This versatile piece of equipment is essential to any contractor's fleet but especially for remove-and-replace patching.
Skid steers can pick up broken pavement, place it in a dump truck, carry asphalt mix to a repair, or use different attachments during the patching process. The ability to use different attachments provides a huge benefit for contractors. "Instead of having to buy a dedicated machine that just does one thing, contractors have a machine that can do so many things so well," says Bobcat Marketing Manager Greg Rostberg.
Rostberg says patching contractors often purchase larger skid steers. Larger units have a higher operating capacity and can carry a larger volume of material than their smaller counterparts. Plus, they tend to have a higher vertical lift as well.
Other essential considerations when purchasing a skid steer include the engine size, horsepower, and hydraulic flow. These factors are influenced by the attachments a contractor plans to use as well as the amount of material the unit will carry.
One of the pieces of equipment that is necessary but often forgotten for remove-and-replace crews is a dump truck. Otherwise, what happens to the material you remove from the repair area? The most efficient way to progress in remove-and-replace pothole repair is to use a skid steer to pick pavement and other material from the area to be repaired and then dump the debris into the dump truck for hauling to the plant.
Application of an asphalt emulsion tack coat improves adhesion of the hot mix to the face of the cuts. For smaller patches, a hand spray pump can work fine, though some contractors use a bucket of tack and a brush to essentially paint the faces of the patch.
For contractors who are doing large patches, or a large number of patches, it might be worth investing in a tack coat trailer which has its own spray wand.
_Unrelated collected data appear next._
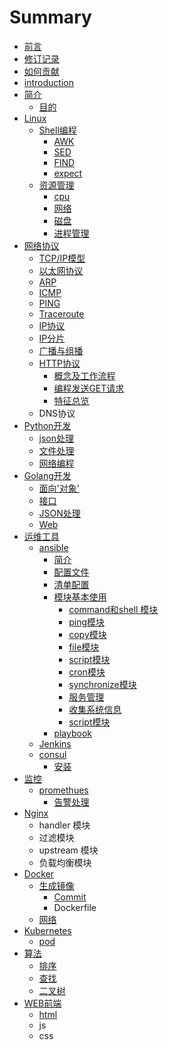 # Summary

* [前言](README.md)
* [修订记录](revision-record.md)
* [如何贡献](how-to-contribute.md)
* [introduction](introduction.md)
* [简介](introduction/README.md)
  * [目的](introduction/what.md)
* [Linux](linux/README.md)
  * [Shell编程](linux/shell/README.md)
    * [AWK](linux/shell/awk.md)
    * [SED](linux/shell/sed.md)
    * [FIND](linux/shell/find.md)
    * [expect](linux/shell/expect.md)
  * [资源管理](linux/manager/README.md)
    * [cpu](linux/manager/cpu.md)
    * [网络](linux/manager/net.md)
    * [磁盘](linux/disk/README.md)
    * [进程管理](linux/process/README.md)
* [网络协议](tcp_ip/README.md)
  * [TCP/IP模型](tcp_ip/model.md)
  * [以太网协议](tcp_ip/ethernet.md)
  * [ARP](tcp_ip/arp.md)
  * [ICMP](tcp_ip/icmp.md)
  * [PING](tcp_ip/ping.md)
  * [Traceroute](tcp_ip/traceroute.md)
  * [IP协议](tcp_ip/ip-protocol.md)
  * [IP分片](tcp_ip/ip-fragmentation.md)
  * [广播与组播](tcp_ip/cast.md)
  * [HTTP协议](tcp_ip/httpxie-yi.md)
    * [概念及工作流程](tcp_ip/httpxie-yi/gai-nian-ji-gong-zuo-liu-cheng.md)
    * [编程发送GET请求](tcp_ip/httpxie-yi/bian-cheng-fa-song-get-qing-qiu.md)
    * [特征总览](tcp_ip/httpxie-yi/kua-yu-wen-ti.md)
  * DNS协议
* [Python开发](python/README.md)
  * [json处理](python/json.md)
  * [文件处理](python/file.md)
  * [网络编程](python/network.md)
* [Golang开发](golang/README.md)
  * [面向'对象'](golang/web/mian-541127-dui-8c6127.md)
  * [接口](golang/web/jie-kou.md)
  * [JSON处理](golang/json.md)
  * [Web](golang/web/README.md)
* [运维工具](devops/README.md)
  * [ansible](devops/ansible/README.md)
    * [简介](devops/ansible/introduce.md)
    * [配置文件](devops/ansible/pei-zhi-wen-jian.md)
    * [清单配置](devops/ansible/qing-dan-pei-zhi.md)
    * [模块基本使用](devops/ansible/mo-kuai-ji-ben-shi-yong.md)
      * [command和shell 模块](devops/ansible/commandhe-shell-mo-kuai.md)
      * [ping模块](devops/ansible/pingmo-kuai.md)
      * [copy模块](devops/ansible/copy.md)
      * [file模块](devops/ansible/filemo-kuai.md)
      * [script模块](devops/ansible/scriptmo-kuai.md)
      * [cron模块](devops/ansible/cronmo-kuai.md)
      * [synchronize模块](devops/ansible/synchronizemo-kuai.md)
      * [服务管理](devops/ansible/fu-wu-guan-li.md)
      * [收集系统信息](devops/ansible/shou-ji-xi-tong-xin-xi.md)
      * [script模块](devops/ansible/scriptmo-kuai.md)
    * [playbook](devops/ansible/playbook.md)
  * [Jenkins](devops/ansible/jenkins.md)
  * [consul](devops/ansible/consul.md)
    * [安装](devops/ansible/consul/an-zhuang.md)
* [监控](monitor/README.md)
  * [promethues](monitor/promethues.md)
    * [告警处理](monitor/demo.md)
* [Nginx](nginx.md)
  * handler 模块
  * 过滤模块
  * upstream 模块
  * 负载均衡模块
* [Docker](docker.md)
  * [生成镜像](docker/sheng-cheng-jing-xiang.md)
    * [Commit](docker/sheng-cheng-jing-xiang/commit.md)
    * Dockerfile
  * [网络](docker/net.md)
* [Kubernetes](wang-luo.md)
  * [pod](wang-luo/pod.md)
* [算法](suan-fa.md)
  * [排序](suan-fa/pai-xu.md)
  * [查找](suan-fa/cha-zhao.md)
  * [二叉树](suan-fa/er-cha-shu.md)
* [WEB前端](webqian-duan.md)
  * [html](webqian-duan/html.md)
  * js
  * css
Vibratory plates and rollers
Each lift of a patch needs to be compacted before the next one is placed so compactors are required equipment on just about any patching crew. Vibratory plates are lightweight and easy to transport and provide all the compactive effort a remove-and-replace patch would need. Rollers, which come in different sizes are another option for patching crews.
Among the essential hand tools are an asphalt rake, lute, broom, and shovel. Other tools a patching crew may use include a pouring pot, crackfilling squeegee, and a hand tamper.
When it comes to buying hand tools, contractors tend to choose the tools they need based on their specific job needs, says Dale Heidbrink, vice president of operations for Haviland Corporation.
Lutes, for example, come in a variety of widths. How heavy a material is will determine the width of the path the contractor can cover as well as what size lute is necessary, Heidbrink says. "To be able to handle a heavier material they will need a smaller width," he says.
Contractors can also choose from aluminum or wood lute handles as well as purchasing different length handles. "It's easier to make a longer length handle with aluminum," Heidbrink adds.
Patching creates a mess so each crew should also carry the tools and equipment needed to clean the site: a backpack blower to blow debris into a pile, a broom to sweep up the area, and a shovel to pick up debris and place it in the dump truck.